═══ Supplied entries ═══

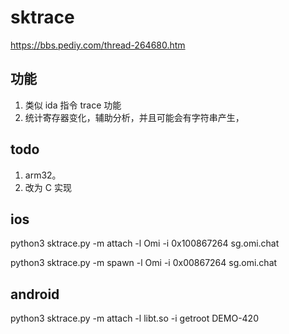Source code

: 
# sktrace
https://bbs.pediy.com/thread-264680.htm

## 功能
1. 类似 ida 指令 trace 功能
2. 统计寄存器变化，辅助分析，并且可能会有字符串产生，

## todo
1. arm32。
2. 改为 C 实现


## ios
python3 sktrace.py -m attach -l Omi -i 0x100867264  sg.omi.chat


python3 sktrace.py -m spawn -l Omi -i 0x00867264  sg.omi.chat

## android
 python3 sktrace.py -m attach -l libt.so -i getroot  DEMO-420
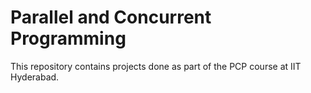 # Parallel and Concurrent Programming
This repository contains projects done as part of the PCP course at IIT Hyderabad.
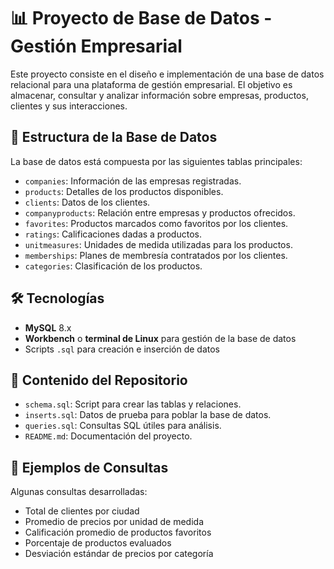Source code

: # 📊 Proyecto de Base de Datos - Gestión Empresarial

Este proyecto consiste en el diseño e implementación de una base de datos relacional para una plataforma de gestión empresarial. El objetivo es almacenar, consultar y analizar información sobre empresas, productos, clientes y sus interacciones.

## 🧱 Estructura de la Base de Datos

La base de datos está compuesta por las siguientes tablas principales:

- `companies`: Información de las empresas registradas.
- `products`: Detalles de los productos disponibles.
- `clients`: Datos de los clientes.
- `companyproducts`: Relación entre empresas y productos ofrecidos.
- `favorites`: Productos marcados como favoritos por los clientes.
- `ratings`: Calificaciones dadas a productos.
- `unitmeasures`: Unidades de medida utilizadas para los productos.
- `memberships`: Planes de membresía contratados por los clientes.
- `categories`: Clasificación de los productos.

## 🛠️ Tecnologías

- **MySQL** 8.x
- **Workbench** o **terminal de Linux** para gestión de la base de datos
- Scripts `.sql` para creación e inserción de datos

## 📂 Contenido del Repositorio

- `schema.sql`: Script para crear las tablas y relaciones.
- `inserts.sql`: Datos de prueba para poblar la base de datos.
- `queries.sql`: Consultas SQL útiles para análisis.
- `README.md`: Documentación del proyecto.

## 📌 Ejemplos de Consultas

Algunas consultas desarrolladas:

- Total de clientes por ciudad
- Promedio de precios por unidad de medida
- Calificación promedio de productos favoritos
- Porcentaje de productos evaluados
- Desviación estándar de precios por categoría

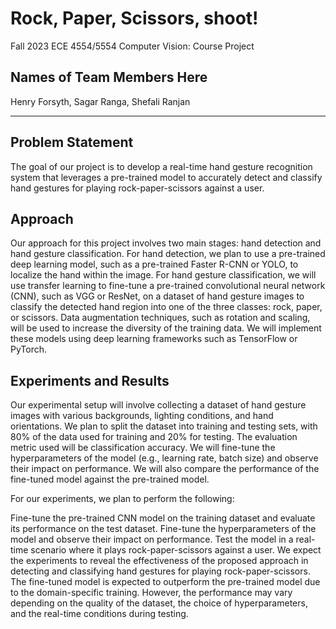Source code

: # Rock, Paper, Scissors, shoot!
Fall 2023 ECE 4554/5554 Computer Vision: Course Project

## Names of Team Members Here
Henry Forsyth, Sagar Ranga, Shefali Ranjan

---


## Problem Statement
The goal of our project is to develop a real-time hand gesture recognition system that leverages a pre-trained model to accurately detect and classify hand gestures for playing rock-paper-scissors against a user.

## Approach
Our approach for this project involves two main stages: hand detection and hand gesture classification. For hand detection, we plan to use a pre-trained deep learning model, such as a pre-trained Faster R-CNN or YOLO, to localize the hand within the image. For hand gesture classification, we will use transfer learning to fine-tune a pre-trained convolutional neural network (CNN), such as VGG or ResNet, on a dataset of hand gesture images to classify the detected hand region into one of the three classes: rock, paper, or scissors. Data augmentation techniques, such as rotation and scaling, will be used to increase the diversity of the training data. We will implement these models using deep learning frameworks such as TensorFlow or PyTorch.

## Experiments and Results
Our experimental setup will involve collecting a dataset of hand gesture images with various backgrounds, lighting conditions, and hand orientations. We plan to split the dataset into training and testing sets, with 80% of the data used for training and 20% for testing. The evaluation metric used will be classification accuracy. We will fine-tune the hyperparameters of the model (e.g., learning rate, batch size) and observe their impact on performance. We will also compare the performance of the fine-tuned model against the pre-trained model.

For our experiments, we plan to perform the following:

Fine-tune the pre-trained CNN model on the training dataset and evaluate its performance on the test dataset.
Fine-tune the hyperparameters of the model and observe their impact on performance.
Test the model in a real-time scenario where it plays rock-paper-scissors against a user.
We expect the experiments to reveal the effectiveness of the proposed approach in detecting and classifying hand gestures for playing rock-paper-scissors. The fine-tuned model is expected to outperform the pre-trained model due to the domain-specific training. However, the performance may vary depending on the quality of the dataset, the choice of hyperparameters, and the real-time conditions during testing.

═══

__Try it__
Beginning at the line with "The goal of" and ending at the line with "## Experiments and Results", reproduce each line of the data above exactly, and add no other lines.

__Solved problem__
The goal of our project is to develop a real-time hand gesture recognition system that leverages a pre-trained model to accurately detect and classify hand gestures for playing rock-paper-scissors against a user.

## Approach
Our approach for this project involves two main stages: hand detection and hand gesture classification. For hand detection, we plan to use a pre-trained deep learning model, such as a pre-trained Faster R-CNN or YOLO, to localize the hand within the image. For hand gesture classification, we will use transfer learning to fine-tune a pre-trained convolutional neural network (CNN), such as VGG or ResNet, on a dataset of hand gesture images to classify the detected hand region into one of the three classes: rock, paper, or scissors. Data augmentation techniques, such as rotation and scaling, will be used to increase the diversity of the training data. We will implement these models using deep learning frameworks such as TensorFlow or PyTorch.

## Experiments and Results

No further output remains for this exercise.